■ DESCRIPTION OF THE TASK: Among the entries, which lines carry the string "Migration"? Copy every one.

■ AVAILABLE DATA:

Segment Open

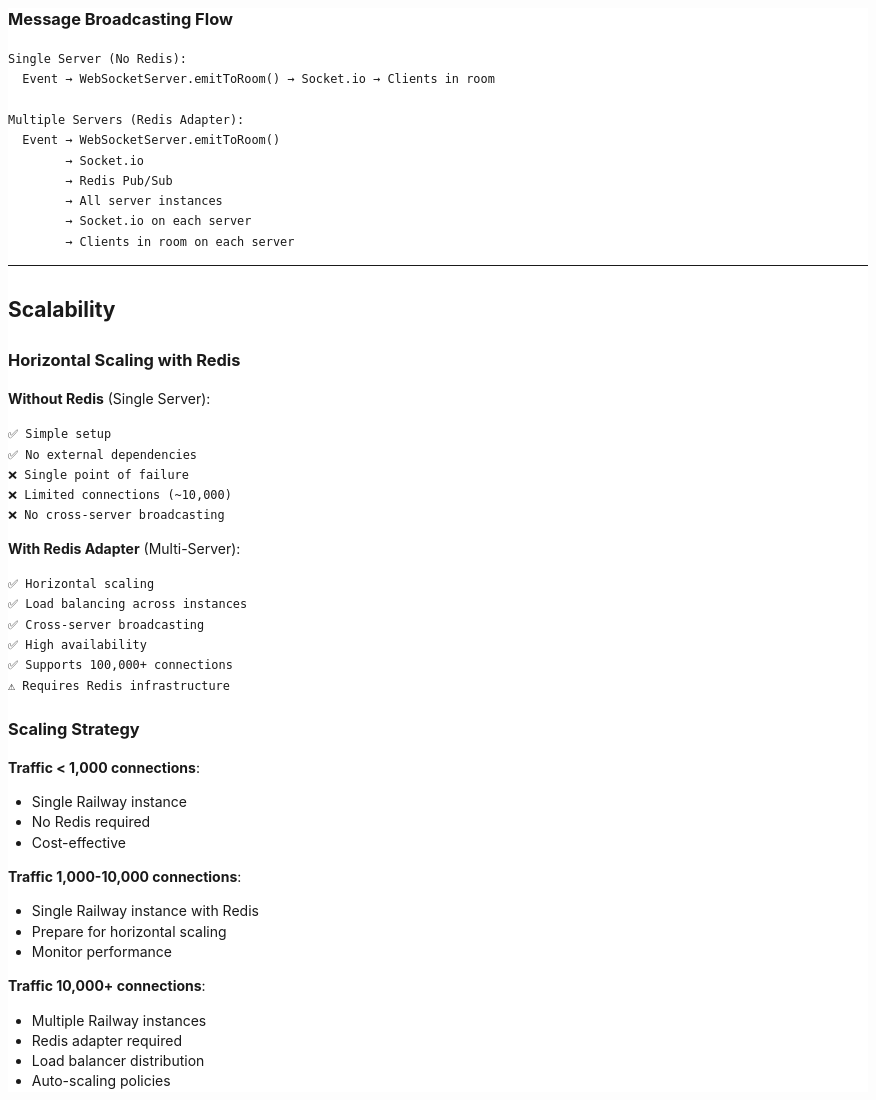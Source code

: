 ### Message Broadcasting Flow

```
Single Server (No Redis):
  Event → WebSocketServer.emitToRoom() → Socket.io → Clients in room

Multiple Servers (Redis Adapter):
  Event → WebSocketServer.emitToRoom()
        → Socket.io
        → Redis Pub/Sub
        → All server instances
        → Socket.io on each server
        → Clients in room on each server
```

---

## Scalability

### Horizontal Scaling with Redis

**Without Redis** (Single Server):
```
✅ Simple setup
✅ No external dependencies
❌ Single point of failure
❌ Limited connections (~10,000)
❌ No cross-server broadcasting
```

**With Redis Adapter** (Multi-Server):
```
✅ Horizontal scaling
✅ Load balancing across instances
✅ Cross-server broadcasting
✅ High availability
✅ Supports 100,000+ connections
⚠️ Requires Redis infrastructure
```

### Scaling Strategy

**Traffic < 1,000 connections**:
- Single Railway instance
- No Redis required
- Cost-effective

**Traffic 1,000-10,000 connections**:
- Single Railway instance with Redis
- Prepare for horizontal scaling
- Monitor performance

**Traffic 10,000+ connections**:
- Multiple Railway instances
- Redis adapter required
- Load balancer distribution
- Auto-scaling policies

Segment Closed
Segment Open

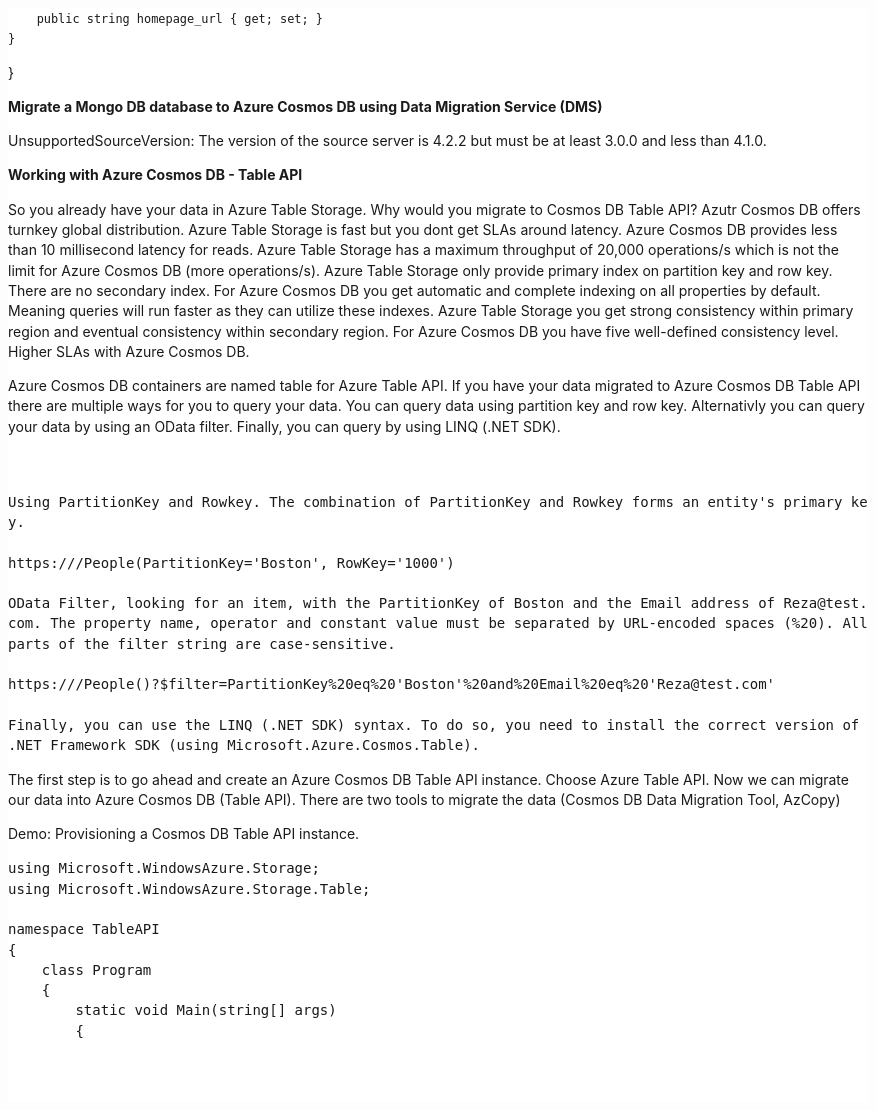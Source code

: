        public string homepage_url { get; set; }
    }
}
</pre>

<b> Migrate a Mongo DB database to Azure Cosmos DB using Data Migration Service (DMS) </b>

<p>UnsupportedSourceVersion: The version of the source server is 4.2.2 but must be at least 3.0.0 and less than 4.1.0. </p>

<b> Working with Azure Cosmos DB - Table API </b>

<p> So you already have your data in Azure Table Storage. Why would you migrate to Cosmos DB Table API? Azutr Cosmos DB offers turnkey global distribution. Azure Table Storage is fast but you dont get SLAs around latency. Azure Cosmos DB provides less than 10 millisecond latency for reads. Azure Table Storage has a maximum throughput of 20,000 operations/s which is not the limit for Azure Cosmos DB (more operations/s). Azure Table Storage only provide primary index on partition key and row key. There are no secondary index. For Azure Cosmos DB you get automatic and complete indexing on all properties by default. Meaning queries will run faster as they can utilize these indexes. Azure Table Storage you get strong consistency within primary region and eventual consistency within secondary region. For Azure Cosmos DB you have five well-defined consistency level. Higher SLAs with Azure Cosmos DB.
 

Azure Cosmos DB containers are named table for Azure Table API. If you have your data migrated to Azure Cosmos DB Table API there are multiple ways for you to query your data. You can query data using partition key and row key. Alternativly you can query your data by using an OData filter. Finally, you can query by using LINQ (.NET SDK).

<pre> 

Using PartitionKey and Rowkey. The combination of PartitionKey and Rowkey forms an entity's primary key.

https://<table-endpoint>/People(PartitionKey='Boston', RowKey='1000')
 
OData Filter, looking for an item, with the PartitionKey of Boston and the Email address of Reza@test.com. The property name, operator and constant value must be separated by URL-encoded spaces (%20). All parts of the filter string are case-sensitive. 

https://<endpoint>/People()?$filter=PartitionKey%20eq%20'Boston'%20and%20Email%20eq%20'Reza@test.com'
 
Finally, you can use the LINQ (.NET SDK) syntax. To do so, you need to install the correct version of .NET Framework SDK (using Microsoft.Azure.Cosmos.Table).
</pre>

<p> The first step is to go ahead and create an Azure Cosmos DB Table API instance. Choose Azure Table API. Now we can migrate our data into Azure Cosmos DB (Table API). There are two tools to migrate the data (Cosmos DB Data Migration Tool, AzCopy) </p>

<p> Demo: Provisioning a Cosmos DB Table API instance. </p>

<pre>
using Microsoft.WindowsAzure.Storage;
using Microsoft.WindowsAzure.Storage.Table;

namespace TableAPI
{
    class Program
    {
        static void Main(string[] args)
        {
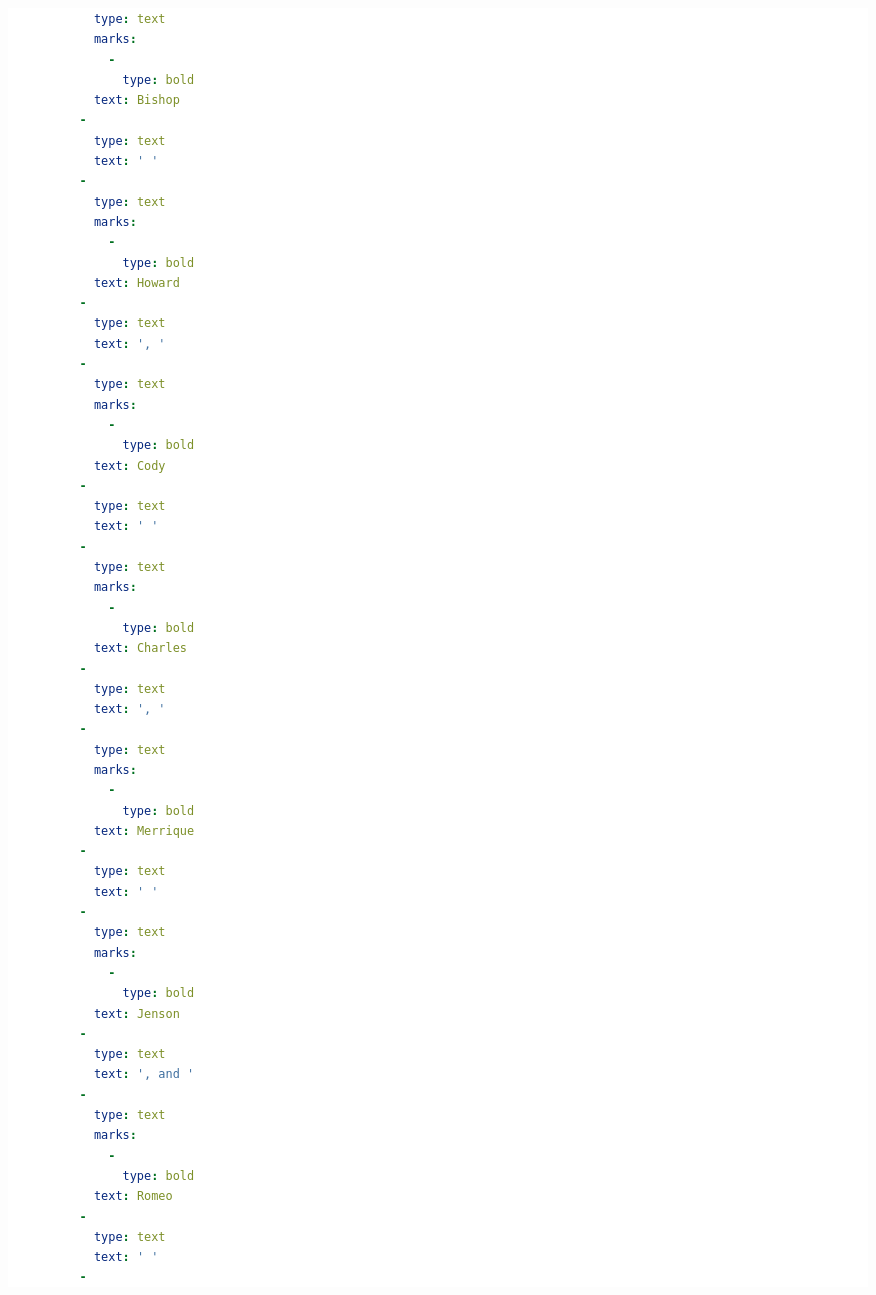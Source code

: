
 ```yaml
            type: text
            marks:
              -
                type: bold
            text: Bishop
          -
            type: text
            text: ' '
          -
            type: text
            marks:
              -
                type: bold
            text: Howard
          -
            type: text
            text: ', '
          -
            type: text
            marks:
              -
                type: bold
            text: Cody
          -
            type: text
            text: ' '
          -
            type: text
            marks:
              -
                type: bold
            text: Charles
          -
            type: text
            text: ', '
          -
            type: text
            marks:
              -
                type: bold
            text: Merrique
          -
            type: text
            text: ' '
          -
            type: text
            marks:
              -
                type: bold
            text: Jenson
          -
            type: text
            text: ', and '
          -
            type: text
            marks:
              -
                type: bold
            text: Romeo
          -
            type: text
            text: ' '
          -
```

Segment Closed

■ COMPLETED TASK:
<b> Migrate a Mongo DB database to Azure Cosmos DB using Data Migration Service (DMS) </b>
<p> The first step is to go ahead and create an Azure Cosmos DB Table API instance. Choose Azure Table API. Now we can migrate our data into Azure Cosmos DB (Table API). There are two tools to migrate the data (Cosmos DB Data Migration Tool, AzCopy) </p>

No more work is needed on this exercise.